Exercise materials
++++++++
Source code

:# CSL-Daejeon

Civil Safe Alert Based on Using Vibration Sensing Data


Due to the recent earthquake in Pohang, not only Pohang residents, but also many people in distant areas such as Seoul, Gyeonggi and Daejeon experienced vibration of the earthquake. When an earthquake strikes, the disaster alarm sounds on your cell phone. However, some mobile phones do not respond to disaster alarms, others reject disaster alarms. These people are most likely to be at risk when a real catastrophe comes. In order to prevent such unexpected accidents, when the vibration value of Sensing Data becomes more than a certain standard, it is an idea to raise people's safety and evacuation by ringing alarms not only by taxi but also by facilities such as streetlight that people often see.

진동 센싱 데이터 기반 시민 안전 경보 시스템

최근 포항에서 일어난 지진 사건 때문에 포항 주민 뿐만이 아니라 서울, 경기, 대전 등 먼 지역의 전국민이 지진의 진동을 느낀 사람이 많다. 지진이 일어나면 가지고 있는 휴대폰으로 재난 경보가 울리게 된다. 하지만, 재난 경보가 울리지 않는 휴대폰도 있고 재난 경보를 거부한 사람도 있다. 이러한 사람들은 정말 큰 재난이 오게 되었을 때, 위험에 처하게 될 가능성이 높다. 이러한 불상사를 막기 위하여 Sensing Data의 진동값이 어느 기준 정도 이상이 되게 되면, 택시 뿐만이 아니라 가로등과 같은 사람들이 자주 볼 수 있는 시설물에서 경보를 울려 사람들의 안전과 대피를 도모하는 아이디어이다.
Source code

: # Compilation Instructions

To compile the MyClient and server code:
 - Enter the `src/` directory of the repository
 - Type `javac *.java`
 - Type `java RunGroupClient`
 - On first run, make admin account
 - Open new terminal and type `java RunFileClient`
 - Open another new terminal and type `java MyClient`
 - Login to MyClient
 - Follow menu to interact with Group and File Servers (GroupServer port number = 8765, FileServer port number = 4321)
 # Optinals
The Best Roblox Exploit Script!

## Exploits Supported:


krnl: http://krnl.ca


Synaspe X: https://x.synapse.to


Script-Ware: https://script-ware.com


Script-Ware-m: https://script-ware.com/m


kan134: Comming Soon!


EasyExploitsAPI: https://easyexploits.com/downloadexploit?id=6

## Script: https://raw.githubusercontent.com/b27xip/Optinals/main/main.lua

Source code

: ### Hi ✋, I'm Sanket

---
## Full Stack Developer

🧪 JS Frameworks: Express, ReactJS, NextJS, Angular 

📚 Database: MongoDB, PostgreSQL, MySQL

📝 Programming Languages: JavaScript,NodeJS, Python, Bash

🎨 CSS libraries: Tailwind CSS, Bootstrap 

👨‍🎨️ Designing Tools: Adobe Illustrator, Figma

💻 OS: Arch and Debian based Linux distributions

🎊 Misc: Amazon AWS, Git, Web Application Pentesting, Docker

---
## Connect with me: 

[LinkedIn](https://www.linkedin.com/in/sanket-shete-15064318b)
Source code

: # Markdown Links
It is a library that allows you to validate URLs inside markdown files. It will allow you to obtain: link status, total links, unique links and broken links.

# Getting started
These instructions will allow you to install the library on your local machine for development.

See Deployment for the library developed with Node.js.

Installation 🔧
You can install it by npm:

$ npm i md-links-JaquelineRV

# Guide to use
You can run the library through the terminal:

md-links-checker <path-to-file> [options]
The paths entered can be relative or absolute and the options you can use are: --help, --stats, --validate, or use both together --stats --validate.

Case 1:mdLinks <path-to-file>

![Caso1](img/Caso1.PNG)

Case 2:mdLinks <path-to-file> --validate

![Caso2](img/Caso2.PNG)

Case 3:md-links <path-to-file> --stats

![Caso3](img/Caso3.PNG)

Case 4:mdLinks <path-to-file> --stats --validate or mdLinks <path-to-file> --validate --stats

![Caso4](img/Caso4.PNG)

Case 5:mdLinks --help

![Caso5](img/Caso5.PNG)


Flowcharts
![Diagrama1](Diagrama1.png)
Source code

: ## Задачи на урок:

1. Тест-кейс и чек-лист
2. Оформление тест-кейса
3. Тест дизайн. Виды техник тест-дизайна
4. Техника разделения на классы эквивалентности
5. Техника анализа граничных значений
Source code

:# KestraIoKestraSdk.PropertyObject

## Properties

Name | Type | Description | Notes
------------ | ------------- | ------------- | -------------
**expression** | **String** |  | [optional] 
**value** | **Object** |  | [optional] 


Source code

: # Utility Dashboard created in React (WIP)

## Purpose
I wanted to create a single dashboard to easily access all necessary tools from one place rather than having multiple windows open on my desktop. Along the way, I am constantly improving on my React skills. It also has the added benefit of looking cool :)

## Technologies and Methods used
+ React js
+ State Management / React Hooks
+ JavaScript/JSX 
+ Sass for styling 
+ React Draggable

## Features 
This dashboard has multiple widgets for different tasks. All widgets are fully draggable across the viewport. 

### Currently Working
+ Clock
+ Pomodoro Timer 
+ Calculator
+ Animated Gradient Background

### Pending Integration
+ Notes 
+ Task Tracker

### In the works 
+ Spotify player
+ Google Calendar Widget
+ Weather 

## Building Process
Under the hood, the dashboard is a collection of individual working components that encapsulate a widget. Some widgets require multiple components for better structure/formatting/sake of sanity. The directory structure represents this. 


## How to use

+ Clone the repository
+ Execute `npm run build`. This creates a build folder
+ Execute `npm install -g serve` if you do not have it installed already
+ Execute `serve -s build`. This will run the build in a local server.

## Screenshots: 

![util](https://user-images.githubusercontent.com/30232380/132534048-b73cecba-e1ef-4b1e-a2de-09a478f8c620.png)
++++++++
Exercise description
Repeat the material in full. Change nothing.

Written reply
Source code

:# CSL-Daejeon

Civil Safe Alert Based on Using Vibration Sensing Data


Due to the recent earthquake in Pohang, not only Pohang residents, but also many people in distant areas such as Seoul, Gyeonggi and Daejeon experienced vibration of the earthquake. When an earthquake strikes, the disaster alarm sounds on your cell phone. However, some mobile phones do not respond to disaster alarms, others reject disaster alarms. These people are most likely to be at risk when a real catastrophe comes. In order to prevent such unexpected accidents, when the vibration value of Sensing Data becomes more than a certain standard, it is an idea to raise people's safety and evacuation by ringing alarms not only by taxi but also by facilities such as streetlight that people often see.

진동 센싱 데이터 기반 시민 안전 경보 시스템

최근 포항에서 일어난 지진 사건 때문에 포항 주민 뿐만이 아니라 서울, 경기, 대전 등 먼 지역의 전국민이 지진의 진동을 느낀 사람이 많다. 지진이 일어나면 가지고 있는 휴대폰으로 재난 경보가 울리게 된다. 하지만, 재난 경보가 울리지 않는 휴대폰도 있고 재난 경보를 거부한 사람도 있다. 이러한 사람들은 정말 큰 재난이 오게 되었을 때, 위험에 처하게 될 가능성이 높다. 이러한 불상사를 막기 위하여 Sensing Data의 진동값이 어느 기준 정도 이상이 되게 되면, 택시 뿐만이 아니라 가로등과 같은 사람들이 자주 볼 수 있는 시설물에서 경보를 울려 사람들의 안전과 대피를 도모하는 아이디어이다.
Source code

: # Compilation Instructions

To compile the MyClient and server code:
 - Enter the `src/` directory of the repository
 - Type `javac *.java`
 - Type `java RunGroupClient`
 - On first run, make admin account
 - Open new terminal and type `java RunFileClient`
 - Open another new terminal and type `java MyClient`
 - Login to MyClient
 - Follow menu to interact with Group and File Servers (GroupServer port number = 8765, FileServer port number = 4321)
 # Optinals
The Best Roblox Exploit Script!

## Exploits Supported:


krnl: http://krnl.ca


Synaspe X: https://x.synapse.to


Script-Ware: https://script-ware.com


Script-Ware-m: https://script-ware.com/m


kan134: Comming Soon!


EasyExploitsAPI: https://easyexploits.com/downloadexploit?id=6

## Script: https://raw.githubusercontent.com/b27xip/Optinals/main/main.lua

Source code

: ### Hi ✋, I'm Sanket

---
## Full Stack Developer

🧪 JS Frameworks: Express, ReactJS, NextJS, Angular 

📚 Database: MongoDB, PostgreSQL, MySQL

📝 Programming Languages: JavaScript,NodeJS, Python, Bash

🎨 CSS libraries: Tailwind CSS, Bootstrap 

👨‍🎨️ Designing Tools: Adobe Illustrator, Figma

💻 OS: Arch and Debian based Linux distributions

🎊 Misc: Amazon AWS, Git, Web Application Pentesting, Docker

---
## Connect with me: 

[LinkedIn](https://www.linkedin.com/in/sanket-shete-15064318b)
Source code

: # Markdown Links
It is a library that allows you to validate URLs inside markdown files. It will allow you to obtain: link status, total links, unique links and broken links.

# Getting started
These instructions will allow you to install the library on your local machine for development.

See Deployment for the library developed with Node.js.

Installation 🔧
You can install it by npm:

$ npm i md-links-JaquelineRV

# Guide to use
You can run the library through the terminal:

md-links-checker <path-to-file> [options]
The paths entered can be relative or absolute and the options you can use are: --help, --stats, --validate, or use both together --stats --validate.

Case 1:mdLinks <path-to-file>

![Caso1](img/Caso1.PNG)

Case 2:mdLinks <path-to-file> --validate

![Caso2](img/Caso2.PNG)

Case 3:md-links <path-to-file> --stats

![Caso3](img/Caso3.PNG)

Case 4:mdLinks <path-to-file> --stats --validate or mdLinks <path-to-file> --validate --stats

![Caso4](img/Caso4.PNG)

Case 5:mdLinks --help

![Caso5](img/Caso5.PNG)


Flowcharts
![Diagrama1](Diagrama1.png)
Source code

: ## Задачи на урок:

1. Тест-кейс и чек-лист
2. Оформление тест-кейса
3. Тест дизайн. Виды техник тест-дизайна
4. Техника разделения на классы эквивалентности
5. Техника анализа граничных значений
Source code

:# KestraIoKestraSdk.PropertyObject

## Properties

Name | Type | Description | Notes
------------ | ------------- | ------------- | -------------
**expression** | **String** |  | [optional] 
**value** | **Object** |  | [optional] 


Source code

: # Utility Dashboard created in React (WIP)

## Purpose
I wanted to create a single dashboard to easily access all necessary tools from one place rather than having multiple windows open on my desktop. Along the way, I am constantly improving on my React skills. It also has the added benefit of looking cool :)

## Technologies and Methods used
+ React js
+ State Management / React Hooks
+ JavaScript/JSX 
+ Sass for styling 
+ React Draggable

## Features 
This dashboard has multiple widgets for different tasks. All widgets are fully draggable across the viewport. 

### Currently Working
+ Clock
+ Pomodoro Timer 
+ Calculator
+ Animated Gradient Background

### Pending Integration
+ Notes 
+ Task Tracker

### In the works 
+ Spotify player
+ Google Calendar Widget
+ Weather 

## Building Process
Under the hood, the dashboard is a collection of individual working components that encapsulate a widget. Some widgets require multiple components for better structure/formatting/sake of sanity. The directory structure represents this. 


## How to use

+ Clone the repository
+ Execute `npm run build`. This creates a build folder
+ Execute `npm install -g serve` if you do not have it installed already
+ Execute `serve -s build`. This will run the build in a local server.

## Screenshots: 

![util](https://user-images.githubusercontent.com/30232380/132534048-b73cecba-e1ef-4b1e-a2de-09a478f8c620.png)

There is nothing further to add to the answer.